Utbah melihat bahwa dunia telah terbentang luas bagi kaum muslimin di Basrah sehingga membuat manusia lupa diri.

Dan para prajuritnya yang dulu tidak pernah kenal makanan yang lebih enak dari beras yang direbus bersama gabahnya, saat ini telah merasakan berbagai makanan bangsa Persia seperti Faludzaj, Lauzinaj dan lainnya yang membuat mereka suka.

Maka Utbah merasa khawatir terhadap urusan agama yang mulai terganggu oleh perdaya dunia. Dan ia juga menyeru untuk mendahulukan akhirat daripada dunia.

Lalu ia mengumpulkan semua penduduk di Masjid Kufah dan berkhutbah dihadapan mereka dengan berkata: “Wahai manusia, sungguh dunia suatu saat nanti pasti akan berakhir. Sedangkan kalian dari dunia ini akan berpindah ke sebuah negeri yang tidak pernah ada akhirnya. Maka pindahlah kalian ke semua ke negeri tersebut dengan amal-amal baik kalian.

Aku adalah orang ke tujuh yang masuk Islam dan beriman kepada Rasulullah Saw. Kami saat itu tidak memiliki apapun untuk dimakan selain daun pepohonan sehingga ujung bibir kami terluka karena memakannya.

Aku pernah menemukan sebuah selendang -pada suatu hari- kemudian aku membaginya menjadi dua bagian satu untukku dan satunya lagi untuk Sa’d bin Abi Waqash. Kemudian selendang tersebut aku jadikan sarung, dan Sa’d pun menjadikan sarung dengan setengah bagian selendang tadi.

Lalu tiba-tiba pada hari ini, tidak ada seorang pun dari kita kecuali ia telah menjadi seorang amir atas daerah tertentu. Aku berlindung kepada Allah untuk menjadi besar dihadapan diri sendiri dan kecil dihadapan Allah.”

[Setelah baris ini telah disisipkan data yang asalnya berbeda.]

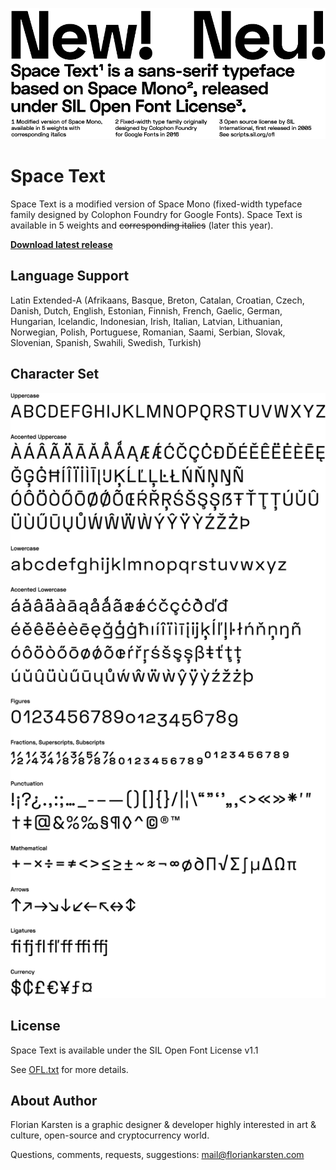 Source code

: ![Space Text](docs/01-space-text-about.png)

# Space Text

Space Text is a modified version of Space Mono (fixed-width typeface family designed by Colophon Foundry for Google Fonts). Space Text is available in 5 weights and ~~corresponding italics~~ (later this year).

**[Download latest release](../../releases/latest)**

## Language Support

Latin Extended-A (Afrikaans, Basque, Breton, Catalan, Croatian, Czech, Danish, Dutch, English, Estonian, Finnish, French, Gaelic, German, Hungarian, Icelandic, Indonesian, Irish, Italian, Latvian, Lithuanian, Norwegian, Polish, Portuguese, Romanian, Saami, Serbian, Slovak, Slovenian, Spanish, Swahili, Swedish, Turkish)

## Character Set

![Space Text Character Set](docs/02-space-text-character-set.png)

## License

Space Text is available under the SIL Open Font License v1.1

See [OFL.txt](OFL.txt) for more details.

## About Author

Florian Karsten is a graphic designer & developer highly interested in art & culture, open-source and cryptocurrency world.

Questions, comments, requests, suggestions: mail@floriankarsten.com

Kemudian Utbah menunjuk seseorang dari mereka untuk menggantikannya, kemudian ia mengucapkan kata perpisahan kepada mereka dan ia pun berangkat ke Madinah.

Begitu ia menghadap Umar Al Faruq, Utbah mengundurkan diri sebagai Gubernur Bashrah namun Umar tidak mengizinkannya. Kemudian Utbah mendesak namun Umar pun masih tetap dengan pendiriannya.

Kemudian Umar memerintahkan Utbah untuk kembali ke Bashrah dan Utbah pun patuh atas perintah Umar dengan hati yang berat, dan ia menunggangi untanya dan berdo’a: “Ya Allah, janganlah Engkau kembalikan aku ke sana... Ya Allah, janganlah Engkau kembalikan aku ke sana!”

Maka Allah Swt mengabulkan do’anya. Tidak jauh dari Madinah, unta yang ia tunggangi ditemukan oleh orang, dan Utbah jatuh dari atasnya dengan tiada bernyawa. Rupanya ia sudah meninggal.